Published May 4, 2017
By Darren Thompson, Lac du Flambeau Ojibwe
STANDING ROCK INDIAN RESERVATION – What started more than 14 years ago as an effort to unite and inspire the youth of the Standing Rock Sioux Tribe has blossomed into an annual event that now features youth leaders that started the movement that has inspired the world in voicing its opposition against the Dakota Access Pipeline. Hundreds of youth from the Oceti Sakowin—the seven bands of Lakota—gathered for a day of inspirational presenters, events and round table discussions to address community needs.
Those presenting at the youth conference included Bobbi Jean Three Legs, the youth organizer that organized a youth run that eventually ran across the country to Washington, D.C. to voice its opposition against the Dakota Access Pipeline. The youth runners would inspire thousands to travel to the Standing Rock Indian Reservation in the later part of 2016.

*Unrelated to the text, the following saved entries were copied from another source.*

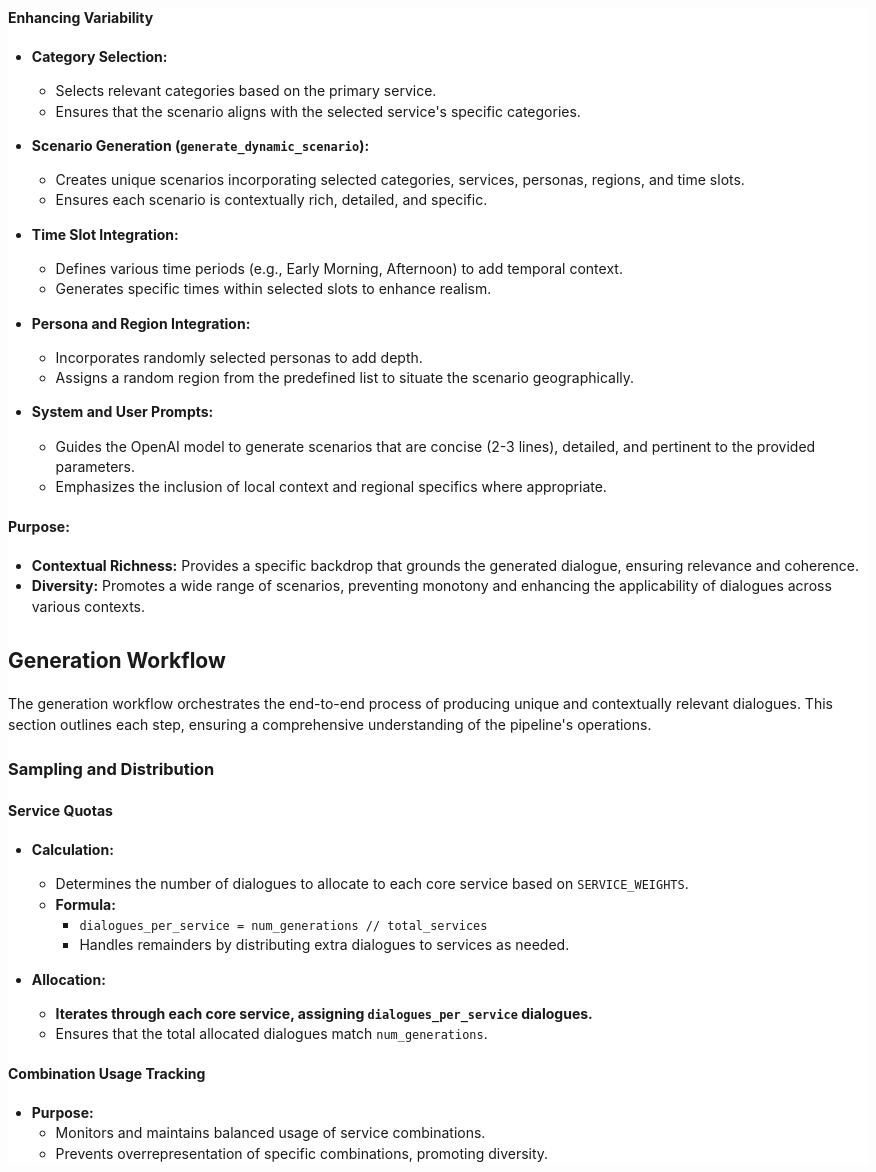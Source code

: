 #### Enhancing Variability

- **Category Selection:**
  - Selects relevant categories based on the primary service.
  - Ensures that the scenario aligns with the selected service's specific categories.
  
- **Scenario Generation (`generate_dynamic_scenario`):**
  - Creates unique scenarios incorporating selected categories, services, personas, regions, and time slots.
  - Ensures each scenario is contextually rich, detailed, and specific.
  
- **Time Slot Integration:**
  - Defines various time periods (e.g., Early Morning, Afternoon) to add temporal context.
  - Generates specific times within selected slots to enhance realism.
  
- **Persona and Region Integration:**
  - Incorporates randomly selected personas to add depth.
  - Assigns a random region from the predefined list to situate the scenario geographically.
  
- **System and User Prompts:**
  - Guides the OpenAI model to generate scenarios that are concise (2-3 lines), detailed, and pertinent to the provided parameters.
  - Emphasizes the inclusion of local context and regional specifics where appropriate.

#### Purpose:
- **Contextual Richness:** Provides a specific backdrop that grounds the generated dialogue, ensuring relevance and coherence.
- **Diversity:** Promotes a wide range of scenarios, preventing monotony and enhancing the applicability of dialogues across various contexts.

## Generation Workflow

The generation workflow orchestrates the end-to-end process of producing unique and contextually relevant dialogues. This section outlines each step, ensuring a comprehensive understanding of the pipeline's operations.

### Sampling and Distribution

#### Service Quotas

- **Calculation:**
  - Determines the number of dialogues to allocate to each core service based on `SERVICE_WEIGHTS`.
  - **Formula:**
    - `dialogues_per_service = num_generations // total_services`
    - Handles remainders by distributing extra dialogues to services as needed.
  
- **Allocation:**
  - **Iterates through each core service, assigning `dialogues_per_service` dialogues.**
  - Ensures that the total allocated dialogues match `num_generations`.

#### Combination Usage Tracking

- **Purpose:**
  - Monitors and maintains balanced usage of service combinations.
  - Prevents overrepresentation of specific combinations, promoting diversity.
  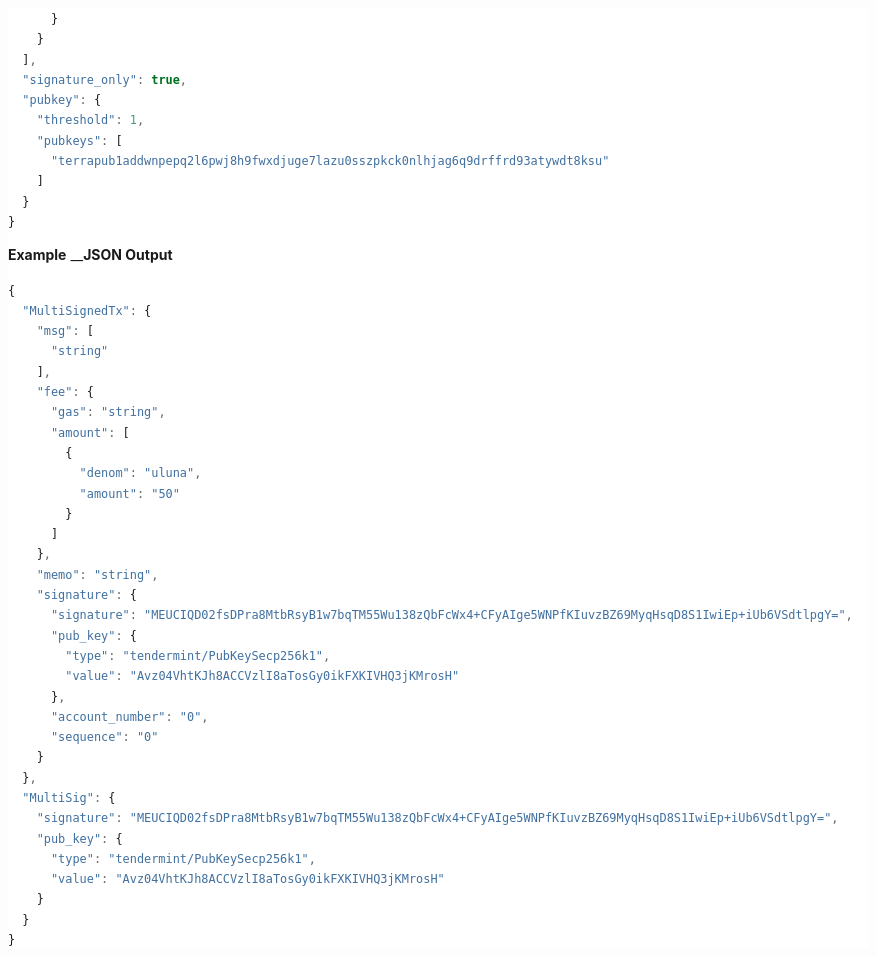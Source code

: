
 ```javascript
      }
    }
  ],
  "signature_only": true,
  "pubkey": {
    "threshold": 1,
    "pubkeys": [
      "terrapub1addwnpepq2l6pwj8h9fwxdjuge7lazu0sszpkck0nlhjag6q9drffrd93atywdt8ksu"
    ]
  }
}
```

**Example** __**JSON Output**

```javascript
{
  "MultiSignedTx": {
    "msg": [
      "string"
    ],
    "fee": {
      "gas": "string",
      "amount": [
        {
          "denom": "uluna",
          "amount": "50"
        }
      ]
    },
    "memo": "string",
    "signature": {
      "signature": "MEUCIQD02fsDPra8MtbRsyB1w7bqTM55Wu138zQbFcWx4+CFyAIge5WNPfKIuvzBZ69MyqHsqD8S1IwiEp+iUb6VSdtlpgY=",
      "pub_key": {
        "type": "tendermint/PubKeySecp256k1",
        "value": "Avz04VhtKJh8ACCVzlI8aTosGy0ikFXKIVHQ3jKMrosH"
      },
      "account_number": "0",
      "sequence": "0"
    }
  },
  "MultiSig": {
    "signature": "MEUCIQD02fsDPra8MtbRsyB1w7bqTM55Wu138zQbFcWx4+CFyAIge5WNPfKIuvzBZ69MyqHsqD8S1IwiEp+iUb6VSdtlpgY=",
    "pub_key": {
      "type": "tendermint/PubKeySecp256k1",
      "value": "Avz04VhtKJh8ACCVzlI8aTosGy0ikFXKIVHQ3jKMrosH"
    }
  }
}
```
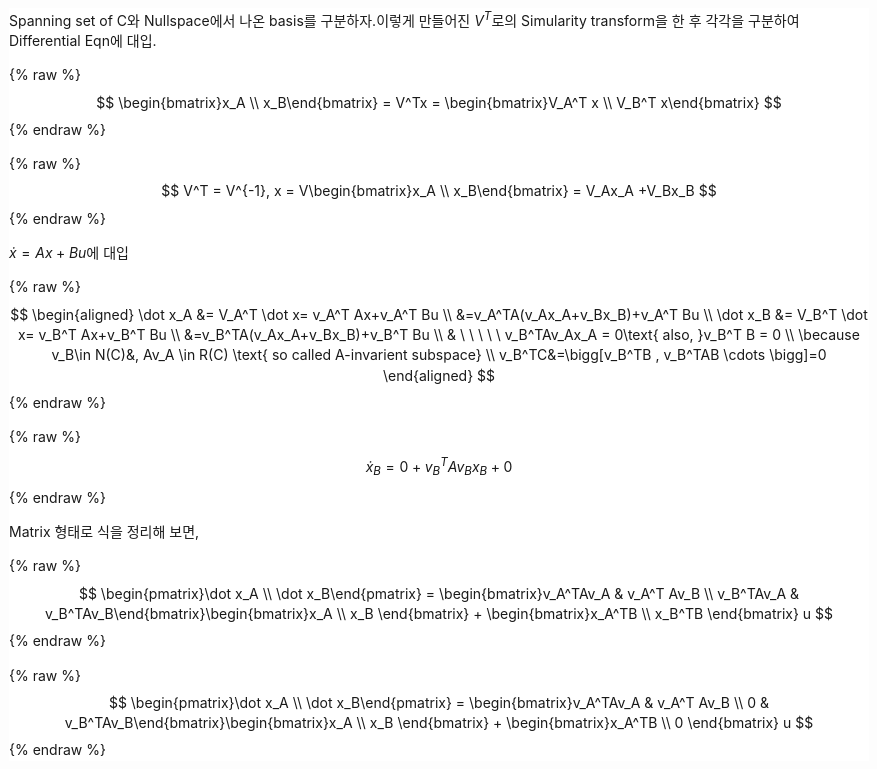 Spanning set of C와 Nullspace에서 나온 basis를 구분하자.이렇게 만들어진 $V^T$로의 Simularity transform을 한 후 각각을 구분하여 Differential Eqn에 대입.


{% raw %}
$$
\begin{bmatrix}x_A \\ x_B\end{bmatrix} = V^Tx = \begin{bmatrix}V_A^T x \\ V_B^T x\end{bmatrix}
$$
{% endraw %}



{% raw %}
$$
V^T = V^{-1}, x = V\begin{bmatrix}x_A \\ x_B\end{bmatrix} = V_Ax_A +V_Bx_B
$$
{% endraw %}



$\dot x = Ax+Bu$에 대입


{% raw %}
$$
\begin{aligned}
	\dot x_A &= V_A^T \dot x= v_A^T Ax+v_A^T Bu \\
	&=v_A^TA(v_Ax_A+v_Bx_B)+v_A^T Bu \\
	\dot x_B &= V_B^T \dot x= v_B^T Ax+v_B^T Bu \\ &=v_B^TA(v_Ax_A+v_Bx_B)+v_B^T Bu \\
	& \ \ \ \ \ v_B^TAv_Ax_A = 0\text{ also, }v_B^T B = 0 \\
	\because v_B\in N(C)&, Av_A \in R(C) \text{ so called A-invarient subspace} \\
	v_B^TC&=\bigg[v_B^TB ,  v_B^TAB \cdots \bigg]=0
	\end{aligned}
$$
{% endraw %}



{% raw %}
$$
\dot x_B=0+v_B^TAv_Bx_B + 0
$$
{% endraw %}



Matrix 형태로 식을 정리해 보면,


{% raw %}
$$
\begin{pmatrix}\dot x_A \\ \dot x_B\end{pmatrix} = \begin{bmatrix}v_A^TAv_A & v_A^T Av_B \\ v_B^TAv_A & v_B^TAv_B\end{bmatrix}\begin{bmatrix}x_A \\ x_B \end{bmatrix} + \begin{bmatrix}x_A^TB \\ x_B^TB \end{bmatrix} u
$$
{% endraw %}



{% raw %}
$$
\begin{pmatrix}\dot x_A \\ \dot x_B\end{pmatrix} = \begin{bmatrix}v_A^TAv_A & v_A^T Av_B \\ 0 & v_B^TAv_B\end{bmatrix}\begin{bmatrix}x_A \\ x_B \end{bmatrix} + \begin{bmatrix}x_A^TB \\ 0 \end{bmatrix} u
$$
{% endraw %}
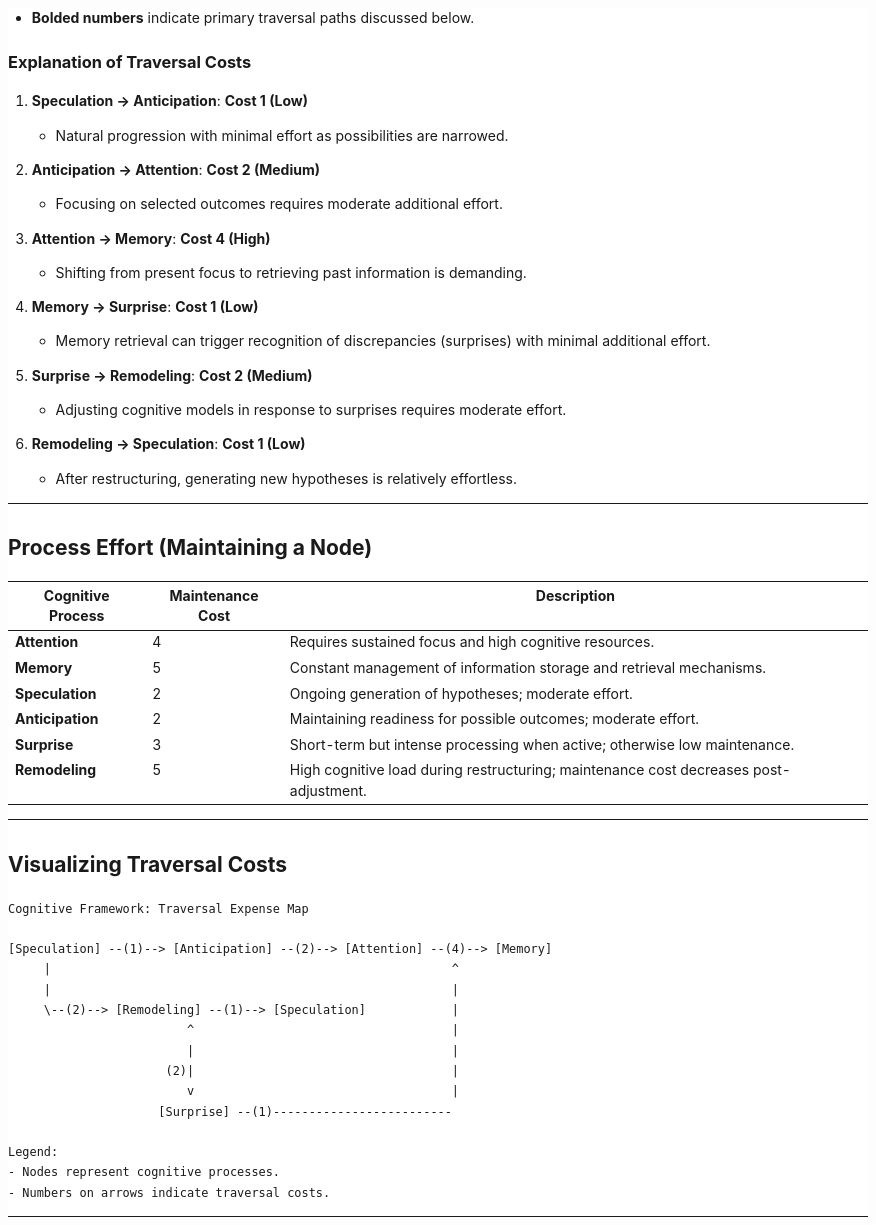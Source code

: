 - **Bolded numbers** indicate primary traversal paths discussed below.

### Explanation of Traversal Costs

1. **Speculation → Anticipation**: **Cost 1 (Low)**
   - Natural progression with minimal effort as possibilities are narrowed.

2. **Anticipation → Attention**: **Cost 2 (Medium)**
   - Focusing on selected outcomes requires moderate additional effort.

3. **Attention → Memory**: **Cost 4 (High)**
   - Shifting from present focus to retrieving past information is demanding.

4. **Memory → Surprise**: **Cost 1 (Low)**
   - Memory retrieval can trigger recognition of discrepancies (surprises) with minimal additional effort.

5. **Surprise → Remodeling**: **Cost 2 (Medium)**
   - Adjusting cognitive models in response to surprises requires moderate effort.

6. **Remodeling → Speculation**: **Cost 1 (Low)**
   - After restructuring, generating new hypotheses is relatively effortless.

---

## Process Effort (Maintaining a Node)

| Cognitive Process | Maintenance Cost | Description                                                                                  |
|-------------------|------------------|----------------------------------------------------------------------------------------------|
| **Attention**     | 4                | Requires sustained focus and high cognitive resources.                                       |
| **Memory**        | 5                | Constant management of information storage and retrieval mechanisms.                         |
| **Speculation**   | 2                | Ongoing generation of hypotheses; moderate effort.                                           |
| **Anticipation**  | 2                | Maintaining readiness for possible outcomes; moderate effort.                                |
| **Surprise**      | 3                | Short-term but intense processing when active; otherwise low maintenance.                    |
| **Remodeling**    | 5                | High cognitive load during restructuring; maintenance cost decreases post-adjustment.        |

---

## Visualizing Traversal Costs

```plaintext
Cognitive Framework: Traversal Expense Map

[Speculation] --(1)--> [Anticipation] --(2)--> [Attention] --(4)--> [Memory]
     |                                                        ^
     |                                                        |
     \--(2)--> [Remodeling] --(1)--> [Speculation]            |
                         ^                                    |
                         |                                    |
                      (2)|                                    |
                         v                                    |
                     [Surprise] --(1)-------------------------

Legend:
- Nodes represent cognitive processes.
- Numbers on arrows indicate traversal costs.
```

---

“When we started to run across the reservation, we never thought we would make our way to Washington, D.C.,” said Bobbi Jean Three Legs. “Originally, we intended on running across the reservation to raise awareness and when people started supporting us we kept on running with our original destination to Lincoln, Nebraska to the regional headquarters of the U.S. Army Corps of Engineers.”
“You’ll never know what you can do until you actually try it,” continued Three Legs. “I’m just like all of you and without the help of the many people who supported us, we would have never made it this far.”
Also presenting at the conference were various elders from the Standing Rock Sioux Tribe, Darius Sparks from Running Strong for American Indian Youth, Miss Teen North Dakota Kilyn Parisien, Love Jefferson, Lori Woodley, Hawaiian Water Protector Malia Hulleman, Native American Flute Player Darren Thompson, and various Standing Rock Sioux Tribal council members.
“The youth conference was started in 2003 to unite our youth,” said Standing Rock Youth Conference Coordinator Nola Taken Alive. “A youth conference had never been done before and it was something our youth voiced they wanted in the community. Making it an annual event is much anticipated and is something our community looks forward to every year.”
The 2-day conference included program booths open to the public from various departments from the Standing Rock Sioux Tribe, a potato dance contest, hand drum contest, kahómni contest, talent showcase, face painting, giveaways, on-site barbers, and an overwhelming guest list of tribal members, visitors and artists.
“It is so inspiring to the many youth wanting to be involved in the annual Standing Rock Youth Wellness Conference,” said Standing Rock Elder Deloris Taken Alive. “To hear our youth wanting to speak Lakota and know their culture makes all of prayers a reality to continue our way of life into the next generation.”